- WORK INSTRUCTION:
Output, verbatim and without pictures, the lines from the first line of the listing through the line containing "ii) The BCB".

- INFORMATION SHOWN:

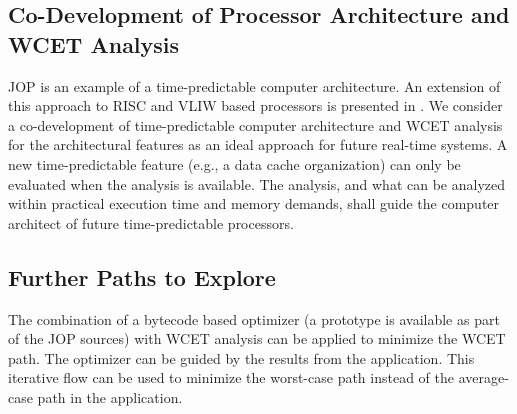 %
%

\subsection{Co-Development of Processor Architecture and WCET
Analysis}

JOP is an example of a time-predictable computer architecture. An
extension of this approach to RISC and VLIW based processors is
presented in \cite{tpca:jes}. We consider a co-development of
time-predictable computer architecture and WCET analysis for the
architectural features as an ideal approach for future real-time
systems. A new time-predictable feature (e.g., a data cache
organization) can only be evaluated when the analysis is available.
The analysis, and what can be analyzed within practical execution
time and memory demands, shall guide the computer architect of future
time-predictable processors.

\subsection{Further Paths to Explore}

The combination of a bytecode based optimizer (a prototype is
available as part of the JOP sources) with WCET analysis can be
applied to minimize the WCET path. The optimizer can be guided by the
results from the application. This iterative flow can be used to
minimize the worst-case path instead of the average-case path in the
application.

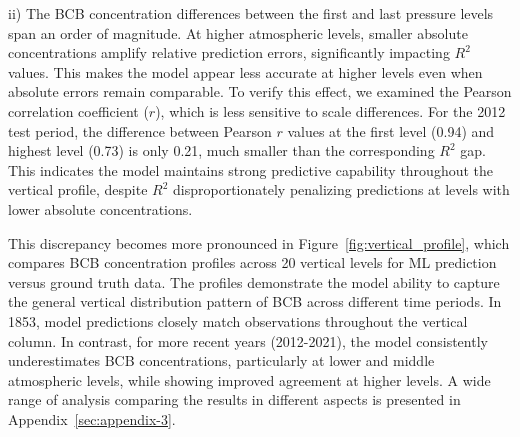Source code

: \documentclass{article}
\begin{document}
    ii) The BCB concentration differences between the first and last pressure levels span an order of magnitude. At higher atmospheric levels, smaller absolute concentrations amplify relative prediction errors, significantly impacting $R^2$ values. This makes the model appear less accurate at higher levels even when absolute errors remain comparable. To verify this effect, we examined the Pearson correlation coefficient ($r$), which is less sensitive to scale differences. For the 2012 test period, the difference between Pearson $r$ values at the first level (0.94) and highest level (0.73) is only 0.21, much smaller than the corresponding $R^2$ gap. This indicates the model maintains strong predictive capability throughout the vertical profile, despite $R^2$ disproportionately penalizing predictions at levels with lower absolute concentrations.
    
    This discrepancy becomes more pronounced in Figure~\ref{fig:vertical_profile}, which compares BCB concentration profiles across 20 vertical levels for ML prediction versus ground truth data.
    The profiles demonstrate the model ability to capture the general vertical distribution pattern of BCB across different time periods. In 1853, model predictions closely match observations throughout the vertical column. In contrast, for more recent years (2012-2021), the model consistently underestimates BCB concentrations, particularly at lower and middle atmospheric levels, while showing improved agreement at higher levels. A wide range of analysis comparing the results in different aspects is presented in Appendix~\ref{sec:appendix-3}.
        
\end{document}
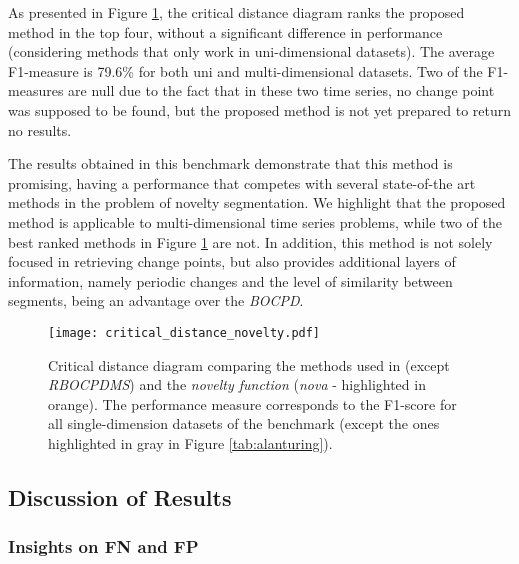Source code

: As presented in Figure \ref{fig:cdd_alant}, the critical distance diagram ranks the proposed method in the top four, without a significant difference in performance (considering methods that only work in uni-dimensional datasets). The average F1-measure is 79.6\% for both uni and multi-dimensional datasets. Two of the F1-measures are null due to the fact that in these two time series, no change point was supposed to be found, but the proposed method is not yet prepared to return no results. 
\par
The results obtained in this benchmark demonstrate that this method is promising, having a performance that competes with several state-of-the art methods in the problem of novelty segmentation. We highlight that the proposed method is applicable to multi-dimensional time series problems, while two of the best ranked methods in Figure \ref{fig:cdd_alant} are not. In addition, this method is not solely focused in retrieving change points, but also provides additional layers of information, namely periodic changes and the level of similarity between segments, being an advantage over the \textit{BOCPD}.

\begin{figure}
    \centering
    \texttt{[image: critical\_distance\_novelty.pdf]}
    \caption{Critical distance diagram comparing the methods used in \cite{cpd_alan} (except \textit{RBOCPDMS}) and the \textit{novelty function} (\textit{nova} - highlighted in orange). The performance measure corresponds to the F1-score for all single-dimension datasets of the benchmark (except the ones highlighted in gray in Figure \ref{tab:alanturing}).}
    \label{fig:cdd_alant}
\end{figure}

\subsection{Discussion of Results}

\subsubsection{Insights on FN and FP}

- SOLUTION:
 %
%

\subsection{Co-Development of Processor Architecture and WCET
Analysis}

JOP is an example of a time-predictable computer architecture. An
extension of this approach to RISC and VLIW based processors is
presented in \cite{tpca:jes}. We consider a co-development of
time-predictable computer architecture and WCET analysis for the
architectural features as an ideal approach for future real-time
systems. A new time-predictable feature (e.g., a data cache
organization) can only be evaluated when the analysis is available.
The analysis, and what can be analyzed within practical execution
time and memory demands, shall guide the computer architect of future
time-predictable processors.

\subsection{Further Paths to Explore}

The combination of a bytecode based optimizer (a prototype is
available as part of the JOP sources) with WCET analysis can be
applied to minimize the WCET path. The optimizer can be guided by the
results from the application. This iterative flow can be used to
minimize the worst-case path instead of the average-case path in the
application.

Source code

: \documentclass{article}
\begin{document}
    ii) The BCB concentration differences between the first and last pressure levels span an order of magnitude. At higher atmospheric levels, smaller absolute concentrations amplify relative prediction errors, significantly impacting $R^2$ values. This makes the model appear less accurate at higher levels even when absolute errors remain comparable. To verify this effect, we examined the Pearson correlation coefficient ($r$), which is less sensitive to scale differences. For the 2012 test period, the difference between Pearson $r$ values at the first level (0.94) and highest level (0.73) is only 0.21, much smaller than the corresponding $R^2$ gap. This indicates the model maintains strong predictive capability throughout the vertical profile, despite $R^2$ disproportionately penalizing predictions at levels with lower absolute concentrations.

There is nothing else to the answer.